2	Edge cases	25%	Are boundaries, nulls, errors, and unusual inputs tested?
3	Isolation	15%	Do tests run independently without shared state?
4	Readability	10%	Can a new developer understand what each test verifies?
5	Assertion quality	20%	Are assertions specific, meaningful, and behavior-focused?
6	Flakiness risk	10%	Is the test likely to pass/fail inconsistently?

FORMULA: Score = SUM(criterion_score / 10 * weight * 10)

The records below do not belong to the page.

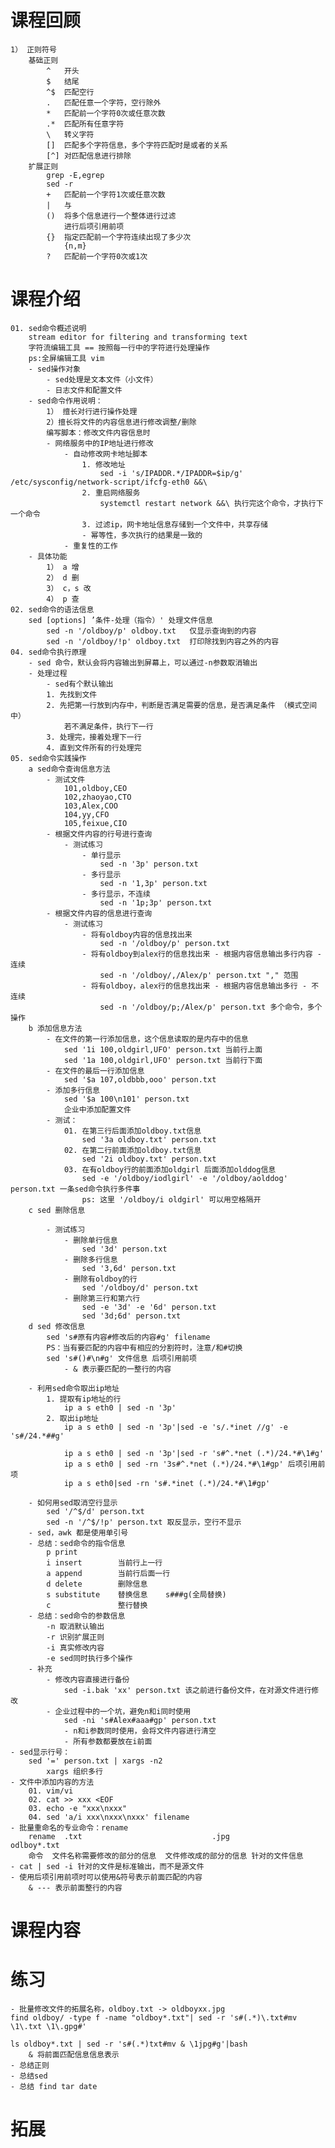 # 课程回顾
	1） 正则符号
		基础正则
			^	开头
			$	结尾
			^$	匹配空行
			.	匹配任意一个字符，空行除外
			*	匹配前一个字符0次或任意次数
			.*	匹配所有任意字符
			\	转义字符
			[]	匹配多个字符信息，多个字符匹配时是或者的关系
			[^]	对匹配信息进行排除
		扩展正则
			grep -E,egrep
			sed -r
			+	匹配前一个字符1次或任意次数
			|	与
			()	将多个信息进行一个整体进行过滤
				进行后项引用前项
			{}	指定匹配前一个字符连续出现了多少次
				{n,m} 
			?	匹配前一个字符0次或1次
			
# 课程介绍
	01. sed命令概述说明
		stream editor for filtering and transforming text
		字符流编辑工具 == 按照每一行中的字符进行处理操作
		ps:全屏编辑工具 vim
		- sed操作对象
			- sed处理是文本文件（小文件）
			- 日志文件和配置文件
		- sed命令作用说明：
			1） 擅长对行进行操作处理
			2）擅长将文件的内容信息进行修改调整/删除
			编写脚本：修改文件内容信息时
			- 网络服务中的IP地址进行修改
				- 自动修改网卡地址脚本
					1. 修改地址
						sed -i 's/IPADDR.*/IPADDR=$ip/g' /etc/sysconfig/network-script/ifcfg-eth0 &&\ 
					2. 重启网络服务
						systemctl restart network &&\ 执行完这个命令，才执行下一个命令
					3. 过滤ip，网卡地址信息存储到一个文件中，共享存储
					- 幂等性，多次执行的结果是一致的
				- 重复性的工作
		- 具体功能
			1） a 增
			2） d 删
			3） c，s 改
			4） p 查
	02. sed命令的语法信息
		sed [options] ’条件-处理（指令）' 处理文件信息
			sed -n '/oldboy/p' oldboy.txt	仅显示查询到的内容
			sed -n '/oldboy/!p' oldboy.txt	打印除找到内容之外的内容
	04. sed命令执行原理
		- sed 命令，默认会将内容输出到屏幕上，可以通过-n参数取消输出
		- 处理过程
			- sed有个默认输出
			1. 先找到文件
			2. 先把第一行放到内存中，判断是否满足需要的信息，是否满足条件 （模式空间中）
				若不满足条件，执行下一行
			3. 处理完，接着处理下一行
			4. 直到文件所有的行处理完
	05. sed命令实践操作
		a sed命令查询信息方法
			- 测试文件
				101,oldboy,CEO
				102,zhaoyao,CTO
				103,Alex,COO
				104,yy,CFO
				105,feixue,CIO
			- 根据文件内容的行号进行查询
				- 测试练习
					- 单行显示
						sed -n '3p' person.txt
					- 多行显示
						sed -n '1,3p' person.txt
					- 多行显示，不连续
						sed -n '1p;3p' person.txt
			- 根据文件内容的信息进行查询
				- 测试练习
					- 将有oldboy内容的信息找出来
						sed -n '/oldboy/p' person.txt
					- 将有oldboy到alex行的信息找出来 - 根据内容信息输出多行内容 - 连续
						sed -n '/oldboy/,/Alex/p' person.txt "," 范围
					- 将有oldboy，alex行的信息找出来 - 根据内容信息输出多行 - 不连续
						sed -n '/oldboy/p;/Alex/p' person.txt 多个命令，多个操作
		b 添加信息方法
			- 在文件的第一行添加信息，这个信息读取的是内存中的信息
				sed '1i 100,oldgirl,UFO' person.txt 当前行上面
				sed '1a 100,oldgirl,UFO' person.txt 当前行下面
			- 在文件的最后一行添加信息
				sed '$a 107,oldbbb,ooo' person.txt
			- 添加多行信息
				sed '$a 100\n101' person.txt
				企业中添加配置文件
			- 测试：
				01. 在第三行后面添加oldboy.txt信息
					sed '3a oldboy.txt' person.txt
				02. 在第二行前面添加oldboy.txt信息
					sed '2i oldboy.txt' person.txt
				03. 在有oldboy行的前面添加oldgirl 后面添加olddog信息
					sed -e '/oldboy/iodlgirl' -e '/oldboy/aolddog' person.txt 一条sed命令执行多件事
					ps: 这里 '/oldboy/i oldgirl' 可以用空格隔开
		c sed 删除信息
			
			- 测试练习
				- 删除单行信息
					sed '3d' person.txt
				- 删除多行信息
					sed '3,6d' person.txt
				- 删除有oldboy的行
					sed '/oldboy/d' person.txt 
				- 删除第三行和第六行
					sed -e '3d' -e '6d' person.txt
					sed '3d;6d' person.txt
		d sed 修改信息
			sed 's#原有内容#修改后的内容#g' filename
			PS：当有要匹配的内容中有相应的分割符时，注意/和#切换
			sed 's#()#\n#g' 文件信息 后项引用前项
				- & 表示要匹配的一整行的内容
			
		- 利用sed命令取出ip地址
			1. 提取有ip地址的行
				ip a s eth0 | sed -n '3p'
			2. 取出ip地址
				ip a s eth0 | sed -n '3p'|sed -e 's/.*inet //g' -e 's#/24.*##g'
				
				ip a s eth0 | sed -n '3p'|sed -r 's#^.*net (.*)/24.*#\1#g'
				ip a s eth0 | sed -rn '3s#^.*net (.*)/24.*#\1#gp' 后项引用前项
				ip a s eth0|sed -rn 's#.*inet (.*)/24.*#\1#gp'
				
		- 如何用sed取消空行显示
			sed '/^$/d' person.txt
			sed -n '/^$/!p' person.txt 取反显示，空行不显示
		- sed，awk 都是使用单引号
		- 总结：sed命令的指令信息
			p print
			i insert 		当前行上一行
			a append 		当前行后面一行
			d delete		删除信息
			s substitute	替换信息	s###g(全局替换)
			c 				整行替换
		- 总结：sed命令的参数信息
			-n 取消默认输出
			-r 识别扩展正则
			-i 真实修改内容
			-e sed同时执行多个操作
		- 补充
			- 修改内容直接进行备份
				sed -i.bak 'xx' person.txt 该之前进行备份文件，在对源文件进行修改
			- 企业过程中的一个坑，避免n和i同时使用
				sed -ni 's#Alex#aaa#gp' person.txt
				- n和i参数同时使用，会将文件内容进行清空
				- 所有参数都要放在i前面
	- sed显示行号：
		sed '=' person.txt | xargs -n2
			xargs 组织多行
	- 文件中添加内容的方法
		01. vim/vi
		02. cat >> xxx <EOF
		03. echo -e "xxx\nxxx"
		04. sed 'a/i xxx\nxxx\nxxx' filename
	- 批量重命名的专业命令：rename
		rename	.txt							 .jpg 					odlboy*.txt
		命令	文件名称需要修改的部分的信息	文件修改成的部分的信息	针对的文件信息
	- cat | sed -i 针对的文件是标准输出，而不是源文件
	- 使用后项引用前项时可以使用&符号表示前面匹配的内容
		& --- 表示前面整行的内容
		
# 课程内容
	
# 练习
	- 批量修改文件的拓展名称，oldboy.txt -> oldboyxx.jpg
	find oldboy/ -type f -name "oldboy*.txt"| sed -r 's#(.*)\.txt#mv \1\.txt \1\.gpg#'
	
	ls oldboy*.txt | sed -r 's#(.*)txt#mv & \1jpg#g'|bash
		& 将前面匹配信息信息表示
	- 总结正则
	- 总结sed
	- 总结 find tar date
	
# 拓展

CRITERION_1: COVERAGE (20%)¶

Measures: Does the test suite cover the behaviors specified in Anna's spec?

Score	Definition
10	Every spec requirement has at least one test. Critical paths have multiple tests (happy + error).
8	90%+ spec requirements covered. Gaps are cosmetic only.
6	75-89% covered. Missing items are non-critical. All critical paths tested.
4	50-74% covered. Some critical paths missing.
2	25-49% covered. Most critical paths missing.
0	< 25% covered or tests do not map to spec at all.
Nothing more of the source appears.